◆ Directions for this task
Scan the following material for the string "requests" and copy each line in which it appears.

-.-.-

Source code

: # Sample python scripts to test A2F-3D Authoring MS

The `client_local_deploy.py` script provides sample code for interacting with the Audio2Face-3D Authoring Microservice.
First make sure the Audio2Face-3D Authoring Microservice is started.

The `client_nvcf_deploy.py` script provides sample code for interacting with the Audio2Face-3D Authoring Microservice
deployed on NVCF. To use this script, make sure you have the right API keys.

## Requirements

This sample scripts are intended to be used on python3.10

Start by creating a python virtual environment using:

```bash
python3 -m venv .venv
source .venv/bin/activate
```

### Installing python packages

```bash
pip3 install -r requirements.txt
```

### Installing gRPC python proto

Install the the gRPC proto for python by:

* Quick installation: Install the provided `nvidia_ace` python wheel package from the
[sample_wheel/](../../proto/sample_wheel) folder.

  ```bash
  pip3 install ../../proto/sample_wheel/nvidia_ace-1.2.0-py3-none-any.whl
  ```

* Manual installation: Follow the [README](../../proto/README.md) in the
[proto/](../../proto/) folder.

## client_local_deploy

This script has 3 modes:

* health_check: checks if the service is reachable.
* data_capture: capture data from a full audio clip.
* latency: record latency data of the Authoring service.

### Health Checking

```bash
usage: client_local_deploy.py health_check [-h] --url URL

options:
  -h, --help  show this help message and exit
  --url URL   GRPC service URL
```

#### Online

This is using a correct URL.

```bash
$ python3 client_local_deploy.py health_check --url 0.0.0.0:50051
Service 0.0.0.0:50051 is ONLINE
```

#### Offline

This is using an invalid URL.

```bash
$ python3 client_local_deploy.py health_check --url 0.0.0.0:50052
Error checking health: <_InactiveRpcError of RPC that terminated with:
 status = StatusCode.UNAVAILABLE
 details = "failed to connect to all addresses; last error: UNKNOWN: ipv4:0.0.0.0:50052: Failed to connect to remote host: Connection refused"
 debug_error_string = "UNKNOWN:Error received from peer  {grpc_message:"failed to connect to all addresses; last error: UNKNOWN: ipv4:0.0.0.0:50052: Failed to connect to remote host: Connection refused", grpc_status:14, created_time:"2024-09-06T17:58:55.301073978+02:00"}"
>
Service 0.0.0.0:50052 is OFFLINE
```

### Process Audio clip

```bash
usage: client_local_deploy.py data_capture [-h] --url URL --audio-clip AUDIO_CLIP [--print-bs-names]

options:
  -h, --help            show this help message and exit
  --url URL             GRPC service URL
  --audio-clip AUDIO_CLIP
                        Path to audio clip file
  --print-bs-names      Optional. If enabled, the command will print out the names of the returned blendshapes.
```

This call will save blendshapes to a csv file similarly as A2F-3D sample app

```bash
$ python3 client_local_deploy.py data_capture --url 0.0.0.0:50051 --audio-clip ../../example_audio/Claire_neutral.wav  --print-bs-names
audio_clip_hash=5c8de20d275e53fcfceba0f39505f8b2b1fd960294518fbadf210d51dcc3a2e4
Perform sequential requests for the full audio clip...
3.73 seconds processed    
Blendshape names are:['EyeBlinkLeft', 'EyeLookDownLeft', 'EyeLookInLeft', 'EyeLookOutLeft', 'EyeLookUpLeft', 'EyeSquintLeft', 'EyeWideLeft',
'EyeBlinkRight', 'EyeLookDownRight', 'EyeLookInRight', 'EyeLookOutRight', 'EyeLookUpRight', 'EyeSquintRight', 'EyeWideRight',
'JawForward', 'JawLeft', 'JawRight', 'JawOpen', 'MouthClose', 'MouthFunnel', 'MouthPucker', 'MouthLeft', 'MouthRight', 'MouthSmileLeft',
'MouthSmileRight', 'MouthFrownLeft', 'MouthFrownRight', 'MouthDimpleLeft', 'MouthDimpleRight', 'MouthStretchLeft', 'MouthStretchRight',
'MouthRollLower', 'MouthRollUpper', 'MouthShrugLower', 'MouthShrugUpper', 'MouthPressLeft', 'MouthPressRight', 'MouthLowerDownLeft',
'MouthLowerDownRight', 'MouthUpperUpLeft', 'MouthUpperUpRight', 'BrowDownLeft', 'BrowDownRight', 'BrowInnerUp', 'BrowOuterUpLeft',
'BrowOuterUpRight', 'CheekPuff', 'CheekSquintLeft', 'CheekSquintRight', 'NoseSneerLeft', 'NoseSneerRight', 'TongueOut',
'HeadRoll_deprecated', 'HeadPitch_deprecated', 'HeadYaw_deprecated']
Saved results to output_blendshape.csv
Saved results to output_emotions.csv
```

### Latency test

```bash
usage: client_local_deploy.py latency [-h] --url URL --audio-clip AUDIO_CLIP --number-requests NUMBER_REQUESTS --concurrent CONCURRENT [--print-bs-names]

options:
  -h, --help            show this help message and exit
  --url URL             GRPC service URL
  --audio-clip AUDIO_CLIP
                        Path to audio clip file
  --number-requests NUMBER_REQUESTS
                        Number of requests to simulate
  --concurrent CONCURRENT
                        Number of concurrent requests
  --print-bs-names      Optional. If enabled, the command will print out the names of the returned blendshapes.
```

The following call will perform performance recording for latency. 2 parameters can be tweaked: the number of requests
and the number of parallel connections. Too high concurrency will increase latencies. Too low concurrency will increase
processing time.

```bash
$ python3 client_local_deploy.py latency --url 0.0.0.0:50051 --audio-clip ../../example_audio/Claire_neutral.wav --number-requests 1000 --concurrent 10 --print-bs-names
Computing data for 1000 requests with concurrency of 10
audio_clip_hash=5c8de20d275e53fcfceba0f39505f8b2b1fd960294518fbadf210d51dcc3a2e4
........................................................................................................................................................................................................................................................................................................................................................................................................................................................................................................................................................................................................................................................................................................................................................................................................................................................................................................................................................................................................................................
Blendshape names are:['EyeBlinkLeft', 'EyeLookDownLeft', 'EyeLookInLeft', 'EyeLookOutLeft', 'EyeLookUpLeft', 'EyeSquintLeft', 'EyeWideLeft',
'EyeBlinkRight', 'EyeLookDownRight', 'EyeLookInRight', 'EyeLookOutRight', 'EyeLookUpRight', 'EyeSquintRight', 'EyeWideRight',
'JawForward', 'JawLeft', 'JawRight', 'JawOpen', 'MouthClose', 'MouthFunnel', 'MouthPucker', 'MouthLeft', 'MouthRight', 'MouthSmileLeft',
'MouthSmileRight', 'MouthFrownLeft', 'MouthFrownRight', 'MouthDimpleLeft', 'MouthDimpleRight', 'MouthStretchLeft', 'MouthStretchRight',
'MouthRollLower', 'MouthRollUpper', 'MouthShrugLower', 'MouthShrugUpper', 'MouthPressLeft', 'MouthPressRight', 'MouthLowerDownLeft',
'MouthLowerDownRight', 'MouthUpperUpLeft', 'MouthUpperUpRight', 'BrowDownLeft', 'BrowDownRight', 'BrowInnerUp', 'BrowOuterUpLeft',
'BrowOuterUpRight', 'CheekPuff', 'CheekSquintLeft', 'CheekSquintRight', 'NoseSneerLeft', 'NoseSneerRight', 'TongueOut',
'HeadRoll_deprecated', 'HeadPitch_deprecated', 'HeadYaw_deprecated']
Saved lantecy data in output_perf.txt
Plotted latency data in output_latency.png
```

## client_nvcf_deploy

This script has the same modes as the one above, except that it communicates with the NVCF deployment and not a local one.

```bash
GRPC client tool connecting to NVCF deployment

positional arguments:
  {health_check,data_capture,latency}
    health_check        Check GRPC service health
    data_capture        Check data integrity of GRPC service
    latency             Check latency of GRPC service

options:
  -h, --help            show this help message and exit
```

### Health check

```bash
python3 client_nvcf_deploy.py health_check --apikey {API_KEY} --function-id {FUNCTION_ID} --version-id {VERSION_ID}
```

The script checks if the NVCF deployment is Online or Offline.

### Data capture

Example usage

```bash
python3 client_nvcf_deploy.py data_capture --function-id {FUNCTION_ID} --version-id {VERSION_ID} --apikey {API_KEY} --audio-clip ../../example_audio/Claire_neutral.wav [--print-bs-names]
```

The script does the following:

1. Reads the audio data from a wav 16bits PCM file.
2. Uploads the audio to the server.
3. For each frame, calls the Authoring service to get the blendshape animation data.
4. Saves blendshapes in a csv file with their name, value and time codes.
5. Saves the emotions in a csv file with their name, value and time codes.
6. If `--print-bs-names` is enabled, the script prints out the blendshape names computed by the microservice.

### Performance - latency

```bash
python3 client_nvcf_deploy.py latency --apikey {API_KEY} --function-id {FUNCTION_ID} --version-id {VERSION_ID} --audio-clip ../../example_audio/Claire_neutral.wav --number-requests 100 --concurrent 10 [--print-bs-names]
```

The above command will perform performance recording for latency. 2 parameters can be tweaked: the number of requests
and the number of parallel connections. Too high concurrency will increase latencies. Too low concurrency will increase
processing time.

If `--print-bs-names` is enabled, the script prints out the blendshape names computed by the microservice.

-.-.-

◆ Response
Perform sequential requests for the full audio clip...
usage: client_local_deploy.py latency [-h] --url URL --audio-clip AUDIO_CLIP --number-requests NUMBER_REQUESTS --concurrent CONCURRENT [--print-bs-names]
  --number-requests NUMBER_REQUESTS
                        Number of requests to simulate
                        Number of concurrent requests
The following call will perform performance recording for latency. 2 parameters can be tweaked: the number of requests
$ python3 client_local_deploy.py latency --url 0.0.0.0:50051 --audio-clip ../../example_audio/Claire_neutral.wav --number-requests 1000 --concurrent 10 --print-bs-names
Computing data for 1000 requests with concurrency of 10
python3 client_nvcf_deploy.py latency --apikey {API_KEY} --function-id {FUNCTION_ID} --version-id {VERSION_ID} --audio-clip ../../example_audio/Claire_neutral.wav --number-requests 100 --concurrent 10 [--print-bs-names]
The above command will perform performance recording for latency. 2 parameters can be tweaked: the number of requests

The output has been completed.